Could you retype, exactly as written, every line from the top of the records through the line that contains "- [ ] 提交到Google Search Console："?

• [Source texts of formatted documents]
-----

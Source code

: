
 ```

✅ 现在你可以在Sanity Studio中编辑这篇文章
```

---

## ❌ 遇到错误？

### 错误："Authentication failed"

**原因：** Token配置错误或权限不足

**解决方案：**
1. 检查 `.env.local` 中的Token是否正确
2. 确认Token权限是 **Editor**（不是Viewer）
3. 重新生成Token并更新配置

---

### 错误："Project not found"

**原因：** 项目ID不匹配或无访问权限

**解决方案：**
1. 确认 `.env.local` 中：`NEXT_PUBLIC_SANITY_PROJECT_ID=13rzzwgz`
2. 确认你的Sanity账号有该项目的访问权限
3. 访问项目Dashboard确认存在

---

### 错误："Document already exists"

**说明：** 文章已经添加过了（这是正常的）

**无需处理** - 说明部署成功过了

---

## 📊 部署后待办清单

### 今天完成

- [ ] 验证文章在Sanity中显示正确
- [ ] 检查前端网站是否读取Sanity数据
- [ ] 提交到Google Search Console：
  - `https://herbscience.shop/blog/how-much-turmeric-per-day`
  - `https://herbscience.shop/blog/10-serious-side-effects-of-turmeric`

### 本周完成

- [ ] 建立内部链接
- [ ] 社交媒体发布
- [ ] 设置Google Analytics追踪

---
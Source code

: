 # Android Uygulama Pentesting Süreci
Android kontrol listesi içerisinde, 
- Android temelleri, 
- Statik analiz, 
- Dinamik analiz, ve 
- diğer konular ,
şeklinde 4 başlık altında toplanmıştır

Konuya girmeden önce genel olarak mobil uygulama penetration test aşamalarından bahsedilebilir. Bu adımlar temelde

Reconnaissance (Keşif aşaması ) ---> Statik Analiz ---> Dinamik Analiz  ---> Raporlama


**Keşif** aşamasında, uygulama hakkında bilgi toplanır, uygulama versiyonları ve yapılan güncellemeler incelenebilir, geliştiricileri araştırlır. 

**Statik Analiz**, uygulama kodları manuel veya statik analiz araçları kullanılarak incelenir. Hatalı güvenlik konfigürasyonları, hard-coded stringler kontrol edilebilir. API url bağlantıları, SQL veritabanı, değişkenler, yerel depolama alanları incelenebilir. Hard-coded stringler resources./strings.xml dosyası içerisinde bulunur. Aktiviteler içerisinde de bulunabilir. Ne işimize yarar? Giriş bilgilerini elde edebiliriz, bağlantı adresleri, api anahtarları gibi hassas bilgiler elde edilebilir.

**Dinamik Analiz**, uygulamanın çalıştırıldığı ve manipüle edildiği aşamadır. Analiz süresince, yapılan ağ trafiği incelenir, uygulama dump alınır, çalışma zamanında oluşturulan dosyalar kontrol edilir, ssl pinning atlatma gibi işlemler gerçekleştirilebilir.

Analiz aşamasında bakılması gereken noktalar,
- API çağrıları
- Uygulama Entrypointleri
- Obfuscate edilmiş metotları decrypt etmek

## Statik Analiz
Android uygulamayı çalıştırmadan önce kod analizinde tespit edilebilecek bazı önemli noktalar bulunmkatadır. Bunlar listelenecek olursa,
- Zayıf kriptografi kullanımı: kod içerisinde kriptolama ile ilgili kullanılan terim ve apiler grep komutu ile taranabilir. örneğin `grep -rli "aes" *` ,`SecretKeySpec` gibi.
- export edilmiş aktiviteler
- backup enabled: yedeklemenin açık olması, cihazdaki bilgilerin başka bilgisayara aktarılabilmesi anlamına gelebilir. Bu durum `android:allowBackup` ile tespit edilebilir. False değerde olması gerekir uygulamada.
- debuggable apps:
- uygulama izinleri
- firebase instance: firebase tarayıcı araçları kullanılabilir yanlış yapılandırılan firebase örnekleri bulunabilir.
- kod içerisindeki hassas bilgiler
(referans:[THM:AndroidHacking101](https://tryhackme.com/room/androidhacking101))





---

-----

• [Task response]
Source code

:
 ```

✅ 现在你可以在Sanity Studio中编辑这篇文章
```

---

## ❌ 遇到错误？

### 错误："Authentication failed"

**原因：** Token配置错误或权限不足

**解决方案：**
1. 检查 `.env.local` 中的Token是否正确
2. 确认Token权限是 **Editor**（不是Viewer）
3. 重新生成Token并更新配置

---

### 错误："Project not found"

**原因：** 项目ID不匹配或无访问权限

**解决方案：**
1. 确认 `.env.local` 中：`NEXT_PUBLIC_SANITY_PROJECT_ID=13rzzwgz`
2. 确认你的Sanity账号有该项目的访问权限
3. 访问项目Dashboard确认存在

---

### 错误："Document already exists"

**说明：** 文章已经添加过了（这是正常的）

**无需处理** - 说明部署成功过了

---

## 📊 部署后待办清单

### 今天完成

- [ ] 验证文章在Sanity中显示正确
- [ ] 检查前端网站是否读取Sanity数据
- [ ] 提交到Google Search Console：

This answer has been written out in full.